Good God. We have a brand new vaccine technology being shot into the arms of little children, and it’s premature to warn people of this potential risk? And he still thinks this risk of systemic, terminal cancer is a favorable risk-benefit ratio?
I generally don’t wish cancer on people, but…I’m having a hard time sympathizing with this guy.
This is horrific.
I’m only guessing that his own cognitive dissonance is inspiring these ludicrous statements. He just doesn’t want to admit he killed himself with the Pfizer vaccines.
As for The Atlantic article…what this tells me is this:
They (meaning the public health apparatchiks) now know the cancer risk is real, and probably worse than they are saying.
They can’t keep the genie in the bottle anymore. The story is getting out.
They are now doing pre-emptive damage control to frame the narrative, so that people have it impressed in their minds that the cancer risk is “very rare.”
They are furthermore equating any calls to action about said cancer risk as fueling “vaccine misinformation” and putting you in league with “right-wing influencers.”
They will furthermore keep cancer victims in the dark as much as possible and isolated from one another, to maintain this perception of “rarity.”

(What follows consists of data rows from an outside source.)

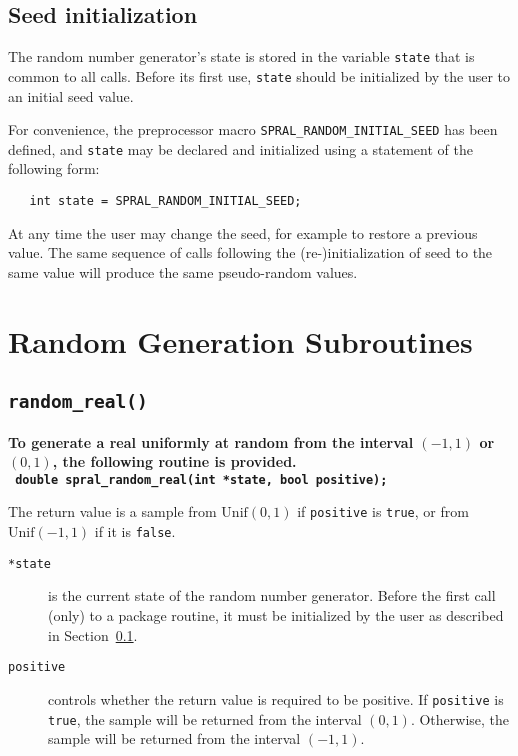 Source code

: \subsection{Seed initialization}
\label{random: seed initialization}
The random number generator's state is stored in the variable {\tt state} that
is common to all calls. Before its first use, {\tt state} should be initialized
by the user to an initial seed value.

For convenience, the preprocessor macro \texttt{SPRAL\_RANDOM\_INITIAL\_SEED}
has been defined, and \texttt{state} may be declared and initialized using a
statement of the following form:
\begin{verbatim}
   int state = SPRAL_RANDOM_INITIAL_SEED;
\end{verbatim}

At any time the user may change the seed, for example to restore a previous
value. The same sequence of calls following the (re-)initialization of seed to
the same value will produce the same pseudo-random values.


\section{Random Generation Subroutines}


\subsection{\texttt{random\_real()}}

\textbf{\noindent
   To generate a real uniformly at random from the interval $(-1,1)$ or $(0,1)$, the following routine is provided.
   \vspace*{0.1cm} \\
   \texttt{ \hspace*{0.2cm}
      double spral\_random\_real(int *state, bool positive);
   }
   \vspace{0.3cm}
}

\noindent
The return value is a sample from $\mathrm{Unif}(0,1)$ if {\tt positive} is
{\tt true}, or from $\mathrm{Unif}(-1,1)$ if it is {\tt false}.

\begin{description}

\item[\texttt{*state}] is the current state of the random number generator.
   Before the first call (only) to a package routine, it must be initialized by
   the user as described in Section~\ref{random: seed initialization}.

\item[\texttt{positive}] controls whether the return value is required to be
   positive. If \texttt{positive} is \texttt{true}, the sample will be returned
   from the interval $(0,1)$. Otherwise, the sample will be returned from the
   interval $(-1,1)$.

\end{description}

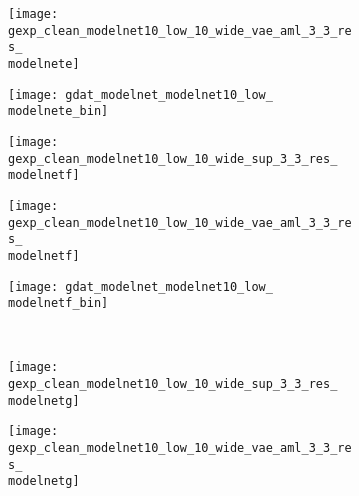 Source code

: \begin{figure}[t!]
{\begin{subfigure}[t]{0.07\textwidth}
    \end{subfigure}
    \begin{subfigure}[t]{0.07\textwidth}
        \vspace{0px}\centering
        \texttt{[image: gexp\_clean\_modelnet10\_low\_10\_wide\_vae\_aml\_3\_3\_res\_\\modelnete]}
    \end{subfigure}
    \begin{subfigure}[t]{0.07\textwidth}
        \vspace{0px}\centering
        \texttt{[image: gdat\_modelnet\_modelnet10\_low\_\\modelnete\_bin]}
    \end{subfigure}
    \begin{subfigure}[t]{0.07\textwidth}
        \vspace{0px}\centering
        \texttt{[image: gexp\_clean\_modelnet10\_low\_10\_wide\_sup\_3\_3\_res\_\\modelnetf]}
    \end{subfigure}
    \begin{subfigure}[t]{0.07\textwidth}
        \vspace{0px}\centering
        \texttt{[image: gexp\_clean\_modelnet10\_low\_10\_wide\_vae\_aml\_3\_3\_res\_\\modelnetf]}
    \end{subfigure}
    \begin{subfigure}[t]{0.07\textwidth}
        \vspace{0px}\centering
        \texttt{[image: gdat\_modelnet\_modelnet10\_low\_\\modelnetf\_bin]}
    \end{subfigure}
    \\[-4px]
    \begin{subfigure}[t]{0.07\textwidth}
        \vspace{0px}\centering
        \texttt{[image: gexp\_clean\_modelnet10\_low\_10\_wide\_sup\_3\_3\_res\_\\modelnetg]}
    \end{subfigure}
    \begin{subfigure}[t]{0.07\textwidth}
        \vspace{0px}\centering
        \texttt{[image: gexp\_clean\_modelnet10\_low\_10\_wide\_vae\_aml\_3\_3\_res\_\\modelnetg]}

\end{subfigure}}
\end{figure}
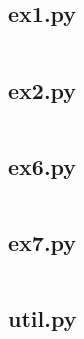 \documentclass[10pt,a4paper,twoside,twocolumn]{article}
\begin{document}
\subsection{ex1.py}\label{s}
\inputminted{python}{../src/ex1.py}

\subsection{ex2.py}
\inputminted{python}{../src/ex2.py}

\subsection{ex6.py}
\inputminted{python}{../src/ex6.py}

\subsection{ex7.py}
\inputminted{python}{../src/ex7.py}

\subsection{util.py}
\inputminted{python}{../src/util.py}
\end{document}
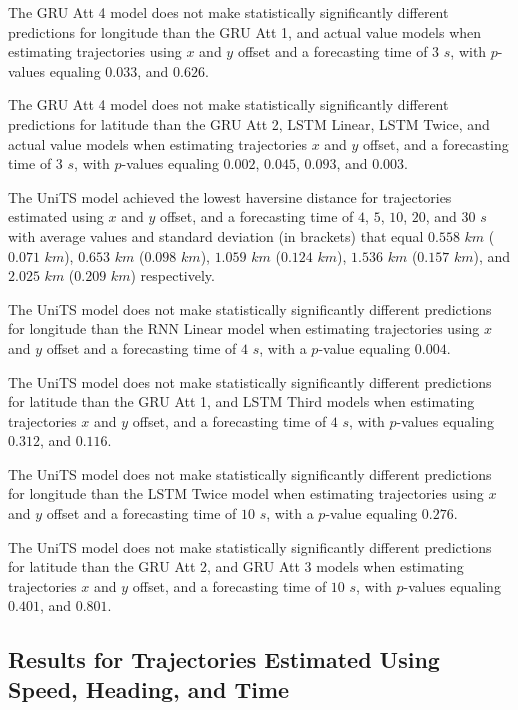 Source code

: The GRU Att 4 model does not make statistically significantly different predictions for longitude than the GRU Att 1, and actual value models when estimating trajectories using $x$ and $y$ offset and a forecasting time of $3$ $s$, with $p$-values equaling $0.033$, and $0.626$.

The GRU Att 4 model does not make statistically significantly different predictions for latitude than the GRU Att 2, LSTM Linear, LSTM Twice, and actual value models when estimating trajectories $x$ and $y$ offset, and a forecasting time of $3$ $s$, with $p$-values equaling $0.002$, $0.045$, $0.093$, and $0.003$.

The UniTS model achieved the lowest haversine distance for trajectories estimated using $x$ and $y$ offset, and a forecasting time of $4$, $5$, $10$, $20$, and $30$ $s$ with average values and standard deviation (in brackets) that equal $0.558$ $km$ ($0.071$ $km$), $0.653$ $km$ ($0.098$ $km$), $1.059$ $km$ ($0.124$ $km$), $1.536$ $km$ ($0.157$ $km$), and $2.025$ $km$ ($0.209$ $km$) respectively.

The UniTS model does not make statistically significantly different predictions for longitude than the RNN Linear model when estimating trajectories using $x$ and $y$ offset and a forecasting time of $4$ $s$, with a $p$-value equaling $0.004$.

The UniTS model does not make statistically significantly different predictions for latitude than the GRU Att 1, and LSTM Third models when estimating trajectories $x$ and $y$ offset, and a forecasting time of $4$ $s$, with $p$-values equaling $0.312$, and $0.116$.

The UniTS model does not make statistically significantly different predictions for longitude than the LSTM Twice model when estimating trajectories using $x$ and $y$ offset and a forecasting time of $10$ $s$, with a $p$-value equaling $0.276$.

The UniTS model does not make statistically significantly different predictions for latitude than the GRU Att 2, and GRU Att 3 models when estimating trajectories $x$ and $y$ offset, and a forecasting time of $10$ $s$, with $p$-values equaling $0.401$, and $0.801$.

\subsection{Results for Trajectories Estimated Using Speed, Heading, and Time}


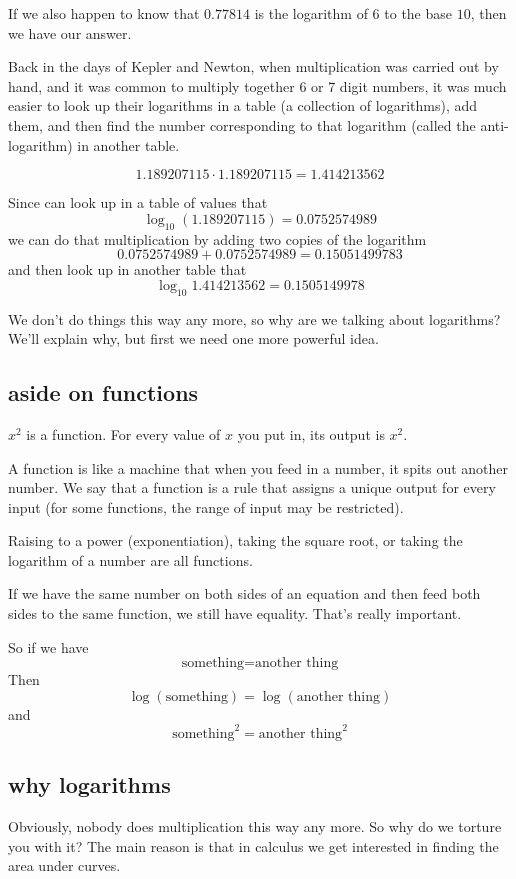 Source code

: \documentclass[11pt, oneside]{article}
\begin{document}
If we also happen to know that $0.77814$ is the logarithm of $6$ to the base $10$, then we have our answer.

Back in the days of Kepler and Newton, when multiplication was carried out by hand, and it was common to multiply together 6 or 7 digit numbers, it was much easier to look up their logarithms in a table (a collection of logarithms), add them, and then find the number corresponding to that logarithm (called the anti-logarithm) in another table.

\[ 1.189207115 \cdot 1.189207115 = 1.414213562 \]

Since can look up in a table of values that 
\[ \log_{10} (1.189207115) = 0.0752574989 \] 
we can do that multiplication by adding two copies of the logarithm
\[ 0.0752574989 + 0.0752574989 = 0.15051499783 \]
 and then look up in another table that 
 \[ \log_{10} 1.414213562 = 0.1505149978 \]

We don't do things this way any more, so why are we talking about logarithms?  We'll explain why, but first we need one more powerful idea.

\subsection*{aside on functions}
$x^2$ is a function.  For every value of $x$ you put in, its output is $x^2$.

A function is like a machine that when you feed in a number, it spits out another number.  We say that a function is a rule that assigns a unique output for every input (for some functions, the range of input may be restricted).

Raising to a power (exponentiation), taking the square root, or taking the logarithm of a number are all functions.

If we have the same number on both sides of an equation and then feed both sides to the same function, we still have equality.  That's really important.

So if we have
\[ \text{something} = \text{another thing} \]
Then
\[ \log(\text{something}) = \log(\text{another thing}) \]
and
\[ \text{something}^2 = \text{another thing}^2 \]

\subsection*{why logarithms}

Obviously, nobody does multiplication this way any more. So why do we torture you with it?  The main reason is that in calculus we get interested in finding the area under curves.  
\end{document}

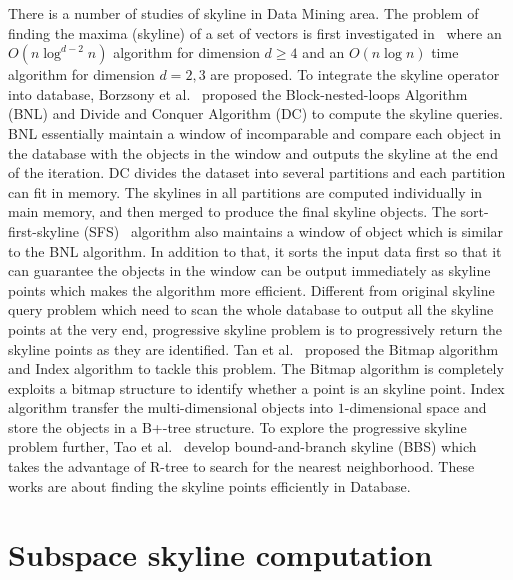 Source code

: There is a number of studies of skyline in Data Mining area. The problem of finding the maxima (skyline) of a set of vectors is first investigated in~\cite{kung1975finding} where an $O(n\log ^{d-2}n)$ algorithm for dimension $d\geq 4$ and an $O(n\log n)$ time algorithm for dimension $d = 2, 3$ are proposed. To integrate the skyline operator into database, Borzsony et al.~\cite{borzsony2001skyline} proposed the Block-nested-loops Algorithm (BNL) and Divide and Conquer Algorithm (DC) to compute the skyline queries. BNL essentially maintain a window of incomparable and compare each object in the database with the objects in the window and outputs the skyline at the end of the iteration. DC divides the dataset into several partitions and each partition can fit in memory. The skylines in all partitions are computed individually in main memory, and then merged to produce the final skyline objects. 
The sort-first-skyline (SFS)~\cite{chomicki2003skyline} algorithm also maintains a window of object which is similar to the BNL algorithm. In addition to that, it sorts the input data first so that it can guarantee the objects in the window can be output immediately as skyline points which makes the algorithm more efficient.
Different from original skyline query problem which need to scan the whole database to output all the skyline points at the very end, progressive skyline problem is to progressively return the skyline points as they are identified. Tan et al.~\cite{tan2001efficient} proposed the Bitmap algorithm and Index algorithm to tackle this problem. The Bitmap algorithm is completely exploits a bitmap structure to identify whether a point is an skyline point. Index algorithm transfer the multi-dimensional objects into $1$-dimensional space and store the objects in a B+-tree structure. To explore the progressive skyline problem further, Tao et al.~\cite{papadias2005progressive} develop bound-and-branch skyline (BBS) which takes the advantage of R-tree to search for the nearest neighborhood. These works are about finding the skyline points efficiently in Database.

\section{Subspace skyline computation}
\label{sec:rel:subspace}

We’ll also see stories of many other things now suddenly causing cancers, especially in children.
Big Pharma will get to profit off of more cancer treatments.
Politicians will pat themselves on the back for their “war on cancer.”
It’s already starting. I just wrote about two weeks ago:
Perhaps not coincidentally, the media is now pushing a narrative about younger and younger people getting cancer. Citing a new study, here’s a story with the somewhat misleading headline, Young People Are Getting Way More Cancer Than Old People Did:
It's important to note, of course, that senior citizens and people over the age of 50 are still being diagnosed with more cancer than young people. And young people still aren't getting cancer too much in absolute terms. According to the National Cancer Institute, there are fewer than 25 cases per 100,000 people in age groups under age 20, about 350 cases per 100,000 people among people 45–49, and more than 1,000 cases per 100,000 people in those who are 60 years and older.
This study, however, says early-onset cancer may be the next global epidemic, and that future generations may be even more likely to develop the disease.
If this mRNA cancer link is for real, that writer from the Atlantic is literally helping kids get cancer.
Ethics, people?
If there is any real risk of a new vaccine technology causing sudden and rapid cancers, even in a small number of people, it should be pulled off the market immediately.
In the least, stop giving it to children, goddammit.
What is wrong with you people?
I think we are at the stage where even if 100 percent of people dropped dead immediately on receiving the shots they would still claim that the risk/benefit in dropping dead was preferable to 'covid'
Great article! Paraphrase: I was a little sick, got a shot, got a little more sick. Then yeah I decided/was told I needed another shot and got even more sick. But it’s all good. Take your shot people!